### Supplied records
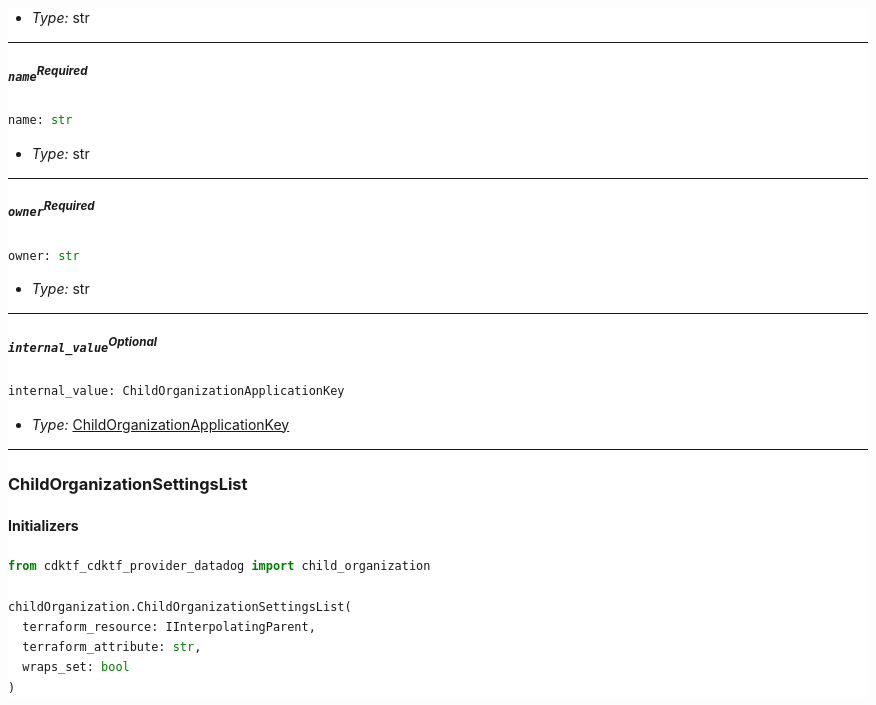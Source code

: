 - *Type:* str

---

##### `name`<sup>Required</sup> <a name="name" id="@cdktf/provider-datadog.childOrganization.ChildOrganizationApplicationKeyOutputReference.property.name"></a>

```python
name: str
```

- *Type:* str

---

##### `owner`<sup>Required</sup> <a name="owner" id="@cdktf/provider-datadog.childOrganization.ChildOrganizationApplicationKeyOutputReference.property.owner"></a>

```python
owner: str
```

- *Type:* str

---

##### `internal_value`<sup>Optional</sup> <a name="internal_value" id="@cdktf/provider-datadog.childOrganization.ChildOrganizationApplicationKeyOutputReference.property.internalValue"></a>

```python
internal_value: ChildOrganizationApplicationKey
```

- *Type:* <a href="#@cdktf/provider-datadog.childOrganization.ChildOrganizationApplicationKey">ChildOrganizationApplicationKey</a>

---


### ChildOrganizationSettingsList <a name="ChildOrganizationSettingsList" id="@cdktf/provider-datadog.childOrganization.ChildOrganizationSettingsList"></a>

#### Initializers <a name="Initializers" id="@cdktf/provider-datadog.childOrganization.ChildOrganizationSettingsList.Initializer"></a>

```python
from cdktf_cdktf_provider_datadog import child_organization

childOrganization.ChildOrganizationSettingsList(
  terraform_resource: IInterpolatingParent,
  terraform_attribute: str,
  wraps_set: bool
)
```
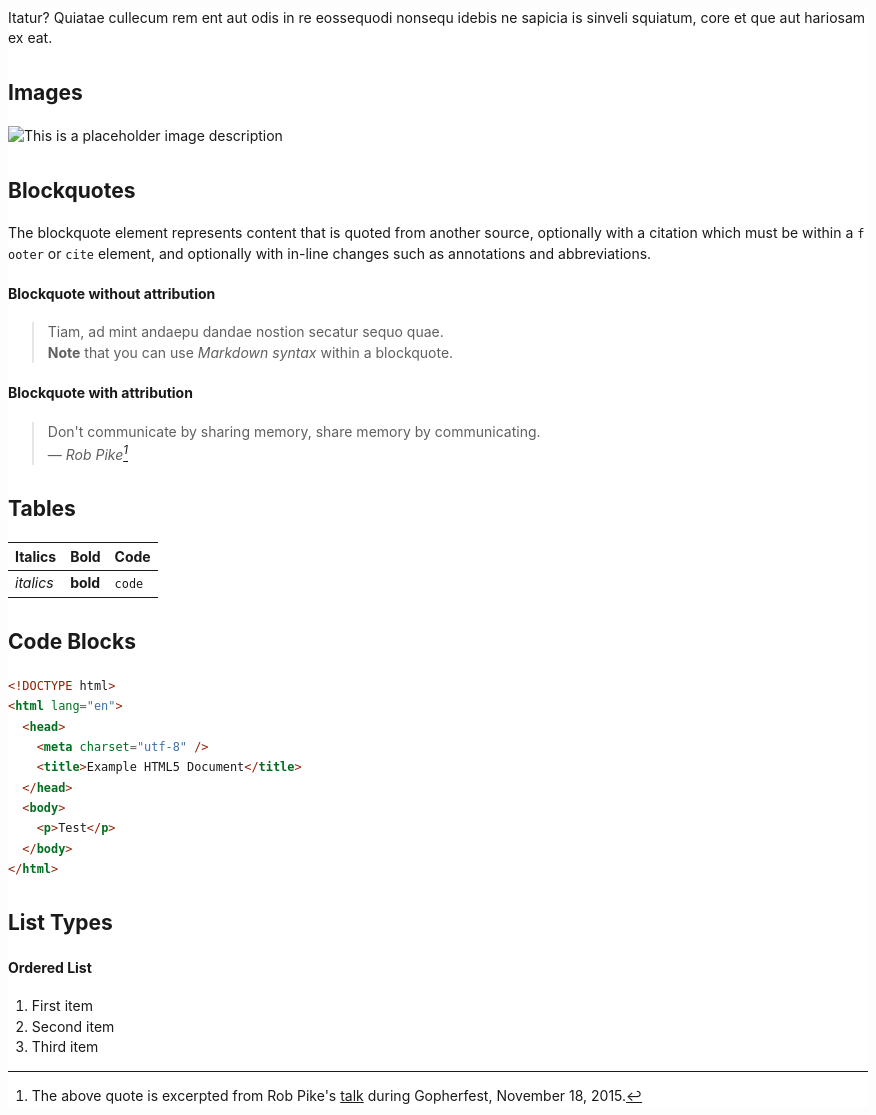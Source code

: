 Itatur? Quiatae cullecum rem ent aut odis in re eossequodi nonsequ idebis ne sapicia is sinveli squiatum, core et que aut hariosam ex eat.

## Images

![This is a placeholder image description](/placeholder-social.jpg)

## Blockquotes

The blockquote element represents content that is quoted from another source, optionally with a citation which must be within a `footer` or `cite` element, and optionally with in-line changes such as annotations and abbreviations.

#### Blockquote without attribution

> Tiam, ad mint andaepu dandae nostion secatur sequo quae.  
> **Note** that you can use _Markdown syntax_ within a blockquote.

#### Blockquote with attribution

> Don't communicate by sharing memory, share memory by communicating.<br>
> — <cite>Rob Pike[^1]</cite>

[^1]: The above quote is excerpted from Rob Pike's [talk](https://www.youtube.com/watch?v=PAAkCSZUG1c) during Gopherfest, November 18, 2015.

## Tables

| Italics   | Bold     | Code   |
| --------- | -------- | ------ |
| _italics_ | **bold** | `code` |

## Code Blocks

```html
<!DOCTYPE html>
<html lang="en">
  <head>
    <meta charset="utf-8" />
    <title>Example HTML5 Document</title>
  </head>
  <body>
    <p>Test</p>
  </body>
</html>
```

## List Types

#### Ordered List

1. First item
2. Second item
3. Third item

### Activity
Nothing but a number is wanted here: please count the lines in the entries above that include the word "item".

### Task answer
3